_Task details_: With the first line below as the start and the line containing "accurate 1% of the time." as the end, copy every line between them exactly, ends included.

_Provided records_:
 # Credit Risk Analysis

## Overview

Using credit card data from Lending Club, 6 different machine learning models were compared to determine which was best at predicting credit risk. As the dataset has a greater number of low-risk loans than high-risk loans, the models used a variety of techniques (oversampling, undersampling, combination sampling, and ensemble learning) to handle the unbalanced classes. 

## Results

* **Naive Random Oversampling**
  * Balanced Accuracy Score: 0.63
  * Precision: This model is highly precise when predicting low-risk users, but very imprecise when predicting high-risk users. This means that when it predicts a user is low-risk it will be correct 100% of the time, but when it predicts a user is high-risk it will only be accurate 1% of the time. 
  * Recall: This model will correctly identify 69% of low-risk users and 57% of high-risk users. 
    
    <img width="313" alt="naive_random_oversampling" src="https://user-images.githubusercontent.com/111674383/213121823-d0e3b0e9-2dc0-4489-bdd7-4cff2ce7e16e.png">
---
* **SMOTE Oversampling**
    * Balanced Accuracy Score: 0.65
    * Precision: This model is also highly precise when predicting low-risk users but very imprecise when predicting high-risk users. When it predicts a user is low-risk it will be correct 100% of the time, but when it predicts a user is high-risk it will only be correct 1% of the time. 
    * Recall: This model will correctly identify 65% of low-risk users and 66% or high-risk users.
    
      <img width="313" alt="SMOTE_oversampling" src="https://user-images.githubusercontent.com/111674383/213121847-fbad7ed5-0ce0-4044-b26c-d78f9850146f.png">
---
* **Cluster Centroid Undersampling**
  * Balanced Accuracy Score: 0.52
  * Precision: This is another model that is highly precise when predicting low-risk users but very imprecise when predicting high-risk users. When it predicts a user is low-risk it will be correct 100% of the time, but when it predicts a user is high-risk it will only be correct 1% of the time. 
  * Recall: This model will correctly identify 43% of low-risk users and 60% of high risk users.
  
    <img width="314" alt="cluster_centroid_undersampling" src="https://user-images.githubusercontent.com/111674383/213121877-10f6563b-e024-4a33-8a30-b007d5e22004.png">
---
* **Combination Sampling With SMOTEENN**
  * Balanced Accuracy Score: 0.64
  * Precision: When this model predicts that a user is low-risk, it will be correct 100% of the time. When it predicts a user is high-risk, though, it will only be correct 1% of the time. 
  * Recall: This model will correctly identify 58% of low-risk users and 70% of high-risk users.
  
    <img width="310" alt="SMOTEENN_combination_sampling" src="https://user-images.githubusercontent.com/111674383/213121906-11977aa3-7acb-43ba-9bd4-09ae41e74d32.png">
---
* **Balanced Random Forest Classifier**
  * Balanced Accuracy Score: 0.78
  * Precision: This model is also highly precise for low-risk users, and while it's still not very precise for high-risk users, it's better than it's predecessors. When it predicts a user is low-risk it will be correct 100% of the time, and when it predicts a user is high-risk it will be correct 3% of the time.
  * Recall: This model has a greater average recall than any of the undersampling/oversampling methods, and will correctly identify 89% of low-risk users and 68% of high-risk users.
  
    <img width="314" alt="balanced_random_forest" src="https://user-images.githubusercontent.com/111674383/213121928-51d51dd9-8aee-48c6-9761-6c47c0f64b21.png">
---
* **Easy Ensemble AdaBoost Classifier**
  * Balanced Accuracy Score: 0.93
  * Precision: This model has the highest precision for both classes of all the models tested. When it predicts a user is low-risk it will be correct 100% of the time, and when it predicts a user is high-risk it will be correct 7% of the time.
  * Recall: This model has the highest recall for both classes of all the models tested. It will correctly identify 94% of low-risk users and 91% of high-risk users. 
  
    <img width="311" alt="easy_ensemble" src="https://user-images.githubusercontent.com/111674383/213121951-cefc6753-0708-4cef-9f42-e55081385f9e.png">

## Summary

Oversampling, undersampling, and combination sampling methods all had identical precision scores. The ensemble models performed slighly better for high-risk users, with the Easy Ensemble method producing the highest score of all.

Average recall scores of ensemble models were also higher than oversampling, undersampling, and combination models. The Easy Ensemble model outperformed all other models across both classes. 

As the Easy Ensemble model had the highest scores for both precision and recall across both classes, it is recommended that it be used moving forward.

_Exercise output_:
 # Credit Risk Analysis

## Overview

Using credit card data from Lending Club, 6 different machine learning models were compared to determine which was best at predicting credit risk. As the dataset has a greater number of low-risk loans than high-risk loans, the models used a variety of techniques (oversampling, undersampling, combination sampling, and ensemble learning) to handle the unbalanced classes. 

## Results

* **Naive Random Oversampling**
  * Balanced Accuracy Score: 0.63
  * Precision: This model is highly precise when predicting low-risk users, but very imprecise when predicting high-risk users. This means that when it predicts a user is low-risk it will be correct 100% of the time, but when it predicts a user is high-risk it will only be accurate 1% of the time. 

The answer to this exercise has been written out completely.